The second year of this field trip saw us going up the southern Queensland coast looking at both the modern and ancient geological environments. The students are first and second years, from the School of Resources and Geosciences from Xuzhou, China and come for 15 days. In almost all cases this is the first time these students have been to Australia or even overseas.
Initially we work out of Brisbane for a few days while the students get acclimated to the weather, culture and general environment. Since we are only 2 hours ahead of China, luckily there is little to no jet lag!

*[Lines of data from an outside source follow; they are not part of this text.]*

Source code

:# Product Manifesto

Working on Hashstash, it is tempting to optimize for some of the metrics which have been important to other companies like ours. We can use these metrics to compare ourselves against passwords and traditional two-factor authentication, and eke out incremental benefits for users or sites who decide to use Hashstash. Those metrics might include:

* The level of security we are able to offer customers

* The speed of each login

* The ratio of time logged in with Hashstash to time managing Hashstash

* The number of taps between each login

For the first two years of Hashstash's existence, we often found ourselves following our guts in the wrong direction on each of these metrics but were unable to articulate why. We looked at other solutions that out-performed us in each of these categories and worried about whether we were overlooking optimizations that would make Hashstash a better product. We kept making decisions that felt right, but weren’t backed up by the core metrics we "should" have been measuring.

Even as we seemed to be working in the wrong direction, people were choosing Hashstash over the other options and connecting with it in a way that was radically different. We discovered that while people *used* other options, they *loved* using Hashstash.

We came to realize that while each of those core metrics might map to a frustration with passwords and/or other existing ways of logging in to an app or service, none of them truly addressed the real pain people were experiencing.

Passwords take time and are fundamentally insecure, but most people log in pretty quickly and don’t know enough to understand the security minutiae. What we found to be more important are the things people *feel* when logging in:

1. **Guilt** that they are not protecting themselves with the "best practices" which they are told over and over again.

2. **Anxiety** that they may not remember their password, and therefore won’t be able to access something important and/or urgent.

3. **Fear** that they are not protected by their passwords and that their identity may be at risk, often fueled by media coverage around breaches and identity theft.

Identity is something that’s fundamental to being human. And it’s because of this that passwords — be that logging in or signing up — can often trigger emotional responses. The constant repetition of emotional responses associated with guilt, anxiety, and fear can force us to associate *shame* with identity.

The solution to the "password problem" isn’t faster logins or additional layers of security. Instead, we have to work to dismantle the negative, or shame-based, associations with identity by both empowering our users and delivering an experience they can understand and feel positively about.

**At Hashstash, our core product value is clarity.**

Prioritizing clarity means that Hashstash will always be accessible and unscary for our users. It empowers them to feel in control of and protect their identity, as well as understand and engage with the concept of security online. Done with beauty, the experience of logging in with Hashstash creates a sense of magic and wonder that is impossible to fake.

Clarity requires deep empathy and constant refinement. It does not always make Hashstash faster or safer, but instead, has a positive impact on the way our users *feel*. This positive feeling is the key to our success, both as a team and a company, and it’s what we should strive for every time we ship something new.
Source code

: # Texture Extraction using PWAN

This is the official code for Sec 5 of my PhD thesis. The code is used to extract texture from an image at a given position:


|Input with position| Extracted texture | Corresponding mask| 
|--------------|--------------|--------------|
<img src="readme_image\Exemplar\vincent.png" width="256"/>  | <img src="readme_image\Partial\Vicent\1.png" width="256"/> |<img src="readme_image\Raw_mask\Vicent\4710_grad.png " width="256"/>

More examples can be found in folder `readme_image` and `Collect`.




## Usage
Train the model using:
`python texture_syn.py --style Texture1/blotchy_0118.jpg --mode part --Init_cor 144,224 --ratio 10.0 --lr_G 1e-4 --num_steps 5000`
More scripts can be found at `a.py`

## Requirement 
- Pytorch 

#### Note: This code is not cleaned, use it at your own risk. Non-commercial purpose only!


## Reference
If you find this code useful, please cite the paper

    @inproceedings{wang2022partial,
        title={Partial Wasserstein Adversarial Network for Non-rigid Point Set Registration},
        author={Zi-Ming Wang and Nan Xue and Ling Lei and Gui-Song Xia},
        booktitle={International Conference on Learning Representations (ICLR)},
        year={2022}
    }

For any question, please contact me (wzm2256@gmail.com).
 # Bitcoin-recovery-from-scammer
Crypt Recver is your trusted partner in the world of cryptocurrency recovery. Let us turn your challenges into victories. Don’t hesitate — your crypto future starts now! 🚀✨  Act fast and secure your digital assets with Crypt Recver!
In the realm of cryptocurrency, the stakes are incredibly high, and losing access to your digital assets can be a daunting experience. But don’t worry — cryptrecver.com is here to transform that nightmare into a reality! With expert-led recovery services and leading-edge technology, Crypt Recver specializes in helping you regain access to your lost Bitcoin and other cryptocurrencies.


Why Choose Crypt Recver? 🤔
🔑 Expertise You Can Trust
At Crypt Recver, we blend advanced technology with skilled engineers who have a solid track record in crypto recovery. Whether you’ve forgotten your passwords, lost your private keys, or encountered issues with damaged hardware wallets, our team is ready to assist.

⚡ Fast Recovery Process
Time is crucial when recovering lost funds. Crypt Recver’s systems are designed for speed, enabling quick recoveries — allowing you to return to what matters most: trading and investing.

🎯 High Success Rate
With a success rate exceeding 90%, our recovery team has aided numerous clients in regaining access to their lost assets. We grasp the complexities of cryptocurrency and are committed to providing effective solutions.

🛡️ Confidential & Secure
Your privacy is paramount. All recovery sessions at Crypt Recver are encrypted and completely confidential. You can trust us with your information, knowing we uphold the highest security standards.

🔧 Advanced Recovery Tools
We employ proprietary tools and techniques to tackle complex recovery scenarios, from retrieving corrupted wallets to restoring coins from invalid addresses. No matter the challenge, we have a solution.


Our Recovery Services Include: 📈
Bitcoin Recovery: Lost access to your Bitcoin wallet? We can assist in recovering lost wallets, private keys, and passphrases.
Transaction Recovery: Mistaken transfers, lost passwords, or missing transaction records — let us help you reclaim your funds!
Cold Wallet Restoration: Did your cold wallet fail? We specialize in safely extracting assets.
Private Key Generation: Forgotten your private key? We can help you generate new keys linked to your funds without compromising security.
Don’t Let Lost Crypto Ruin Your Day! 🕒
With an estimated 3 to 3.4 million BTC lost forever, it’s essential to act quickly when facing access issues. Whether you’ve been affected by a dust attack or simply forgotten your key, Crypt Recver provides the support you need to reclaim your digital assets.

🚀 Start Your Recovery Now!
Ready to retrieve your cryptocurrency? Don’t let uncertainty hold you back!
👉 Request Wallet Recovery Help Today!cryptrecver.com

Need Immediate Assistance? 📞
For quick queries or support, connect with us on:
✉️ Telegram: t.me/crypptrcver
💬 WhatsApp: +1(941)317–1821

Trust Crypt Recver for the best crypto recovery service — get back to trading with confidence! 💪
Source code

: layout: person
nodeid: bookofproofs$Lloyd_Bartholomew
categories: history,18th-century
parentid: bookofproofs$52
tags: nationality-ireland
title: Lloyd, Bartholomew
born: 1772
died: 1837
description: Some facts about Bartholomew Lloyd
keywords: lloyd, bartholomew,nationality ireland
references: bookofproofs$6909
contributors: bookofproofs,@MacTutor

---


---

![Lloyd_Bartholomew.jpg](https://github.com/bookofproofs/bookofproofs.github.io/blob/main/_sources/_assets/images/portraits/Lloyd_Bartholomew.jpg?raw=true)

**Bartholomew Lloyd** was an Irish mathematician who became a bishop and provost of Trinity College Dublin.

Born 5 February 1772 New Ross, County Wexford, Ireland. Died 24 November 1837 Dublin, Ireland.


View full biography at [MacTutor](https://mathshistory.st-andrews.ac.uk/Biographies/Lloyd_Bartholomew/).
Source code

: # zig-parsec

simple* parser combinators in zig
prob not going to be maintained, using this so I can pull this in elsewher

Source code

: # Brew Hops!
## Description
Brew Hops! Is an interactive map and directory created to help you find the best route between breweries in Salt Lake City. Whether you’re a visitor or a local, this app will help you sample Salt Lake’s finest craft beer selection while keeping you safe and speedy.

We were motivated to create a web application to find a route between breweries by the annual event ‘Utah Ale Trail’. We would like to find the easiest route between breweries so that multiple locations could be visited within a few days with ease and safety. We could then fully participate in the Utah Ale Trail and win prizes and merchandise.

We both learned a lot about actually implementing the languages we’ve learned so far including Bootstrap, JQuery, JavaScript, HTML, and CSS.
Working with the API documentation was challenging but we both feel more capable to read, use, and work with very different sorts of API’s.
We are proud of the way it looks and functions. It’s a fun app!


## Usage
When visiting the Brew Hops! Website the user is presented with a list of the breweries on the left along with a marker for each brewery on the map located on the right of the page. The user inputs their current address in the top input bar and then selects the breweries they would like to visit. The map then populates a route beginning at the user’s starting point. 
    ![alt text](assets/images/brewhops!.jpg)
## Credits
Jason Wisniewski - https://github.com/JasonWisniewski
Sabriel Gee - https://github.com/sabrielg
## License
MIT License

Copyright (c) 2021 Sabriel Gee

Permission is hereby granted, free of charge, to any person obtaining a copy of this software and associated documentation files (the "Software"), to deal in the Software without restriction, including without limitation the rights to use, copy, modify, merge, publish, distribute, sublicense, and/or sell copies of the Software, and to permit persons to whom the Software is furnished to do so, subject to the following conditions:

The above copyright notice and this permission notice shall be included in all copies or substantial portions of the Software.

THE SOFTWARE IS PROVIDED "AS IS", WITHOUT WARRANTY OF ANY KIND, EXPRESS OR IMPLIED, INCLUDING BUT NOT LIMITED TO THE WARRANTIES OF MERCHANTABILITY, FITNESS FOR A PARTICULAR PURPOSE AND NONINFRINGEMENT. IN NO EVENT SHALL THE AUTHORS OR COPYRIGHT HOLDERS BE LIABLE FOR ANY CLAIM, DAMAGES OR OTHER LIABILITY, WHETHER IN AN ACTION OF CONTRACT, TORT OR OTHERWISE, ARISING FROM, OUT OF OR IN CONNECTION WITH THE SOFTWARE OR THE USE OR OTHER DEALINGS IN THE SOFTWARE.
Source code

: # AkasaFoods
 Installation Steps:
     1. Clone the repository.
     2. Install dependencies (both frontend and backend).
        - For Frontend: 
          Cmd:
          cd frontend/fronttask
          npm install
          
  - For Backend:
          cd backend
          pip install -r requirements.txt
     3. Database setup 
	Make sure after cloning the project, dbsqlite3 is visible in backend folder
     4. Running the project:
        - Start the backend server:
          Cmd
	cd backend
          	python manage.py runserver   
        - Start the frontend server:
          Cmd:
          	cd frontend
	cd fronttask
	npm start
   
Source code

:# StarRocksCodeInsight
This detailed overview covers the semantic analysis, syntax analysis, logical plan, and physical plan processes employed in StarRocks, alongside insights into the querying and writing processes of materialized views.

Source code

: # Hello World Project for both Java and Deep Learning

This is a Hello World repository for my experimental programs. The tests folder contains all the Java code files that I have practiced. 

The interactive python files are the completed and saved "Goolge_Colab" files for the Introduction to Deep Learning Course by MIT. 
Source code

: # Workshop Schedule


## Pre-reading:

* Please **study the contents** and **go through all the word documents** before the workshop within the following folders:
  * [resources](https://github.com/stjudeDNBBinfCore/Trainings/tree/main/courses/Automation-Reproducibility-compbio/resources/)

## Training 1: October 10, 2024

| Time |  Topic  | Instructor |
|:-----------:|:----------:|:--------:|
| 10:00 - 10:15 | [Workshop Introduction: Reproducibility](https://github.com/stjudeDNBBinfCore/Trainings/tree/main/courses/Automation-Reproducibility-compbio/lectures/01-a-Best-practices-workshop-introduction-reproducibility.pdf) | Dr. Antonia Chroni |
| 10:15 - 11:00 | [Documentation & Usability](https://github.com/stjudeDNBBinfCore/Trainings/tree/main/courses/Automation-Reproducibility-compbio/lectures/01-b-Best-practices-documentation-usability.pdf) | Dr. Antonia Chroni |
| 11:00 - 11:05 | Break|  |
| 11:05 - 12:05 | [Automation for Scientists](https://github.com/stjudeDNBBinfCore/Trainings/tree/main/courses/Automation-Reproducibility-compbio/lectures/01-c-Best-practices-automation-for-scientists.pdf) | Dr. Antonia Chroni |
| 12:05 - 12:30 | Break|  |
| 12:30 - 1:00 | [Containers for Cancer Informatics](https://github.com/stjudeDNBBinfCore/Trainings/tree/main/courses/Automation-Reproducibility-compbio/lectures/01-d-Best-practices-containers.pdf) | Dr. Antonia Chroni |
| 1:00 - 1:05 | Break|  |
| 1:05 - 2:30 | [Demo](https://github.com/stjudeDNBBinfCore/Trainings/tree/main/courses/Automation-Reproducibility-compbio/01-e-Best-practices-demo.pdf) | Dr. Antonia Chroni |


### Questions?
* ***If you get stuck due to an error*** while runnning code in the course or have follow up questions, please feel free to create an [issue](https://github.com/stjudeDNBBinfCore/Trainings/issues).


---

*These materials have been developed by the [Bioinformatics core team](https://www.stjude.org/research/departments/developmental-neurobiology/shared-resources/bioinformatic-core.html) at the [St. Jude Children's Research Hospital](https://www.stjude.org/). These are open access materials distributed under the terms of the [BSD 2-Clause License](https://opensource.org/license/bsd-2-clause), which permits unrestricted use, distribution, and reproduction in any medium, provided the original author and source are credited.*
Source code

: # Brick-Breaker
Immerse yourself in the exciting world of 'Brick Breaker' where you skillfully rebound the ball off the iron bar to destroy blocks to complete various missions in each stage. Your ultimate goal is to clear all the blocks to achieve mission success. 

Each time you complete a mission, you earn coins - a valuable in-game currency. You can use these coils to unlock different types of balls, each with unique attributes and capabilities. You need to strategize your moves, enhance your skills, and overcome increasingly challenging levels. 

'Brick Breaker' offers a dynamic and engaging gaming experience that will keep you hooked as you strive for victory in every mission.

This year we also visited the Jeebropilly coal mine just west of Brisbane. The mine has been active for about 25 yrs but is due to close at the end of 2019. The staff there, from New Hope Mining, was amazingly helpful in setting up the visit; they were incredibly accommodating during the whole day.
The section exposed at the Jeebropilly coal mine is the Jurassic age Walloon Subgroup with up to 30 or more thin (<0.5 m) thick coal seams being mined. The type section for the Walloons is not far from here and, of course, extends 100s of km northward into the Surat Basin, where one of the largest coal seam gas (CSG) coal fields in the world is located.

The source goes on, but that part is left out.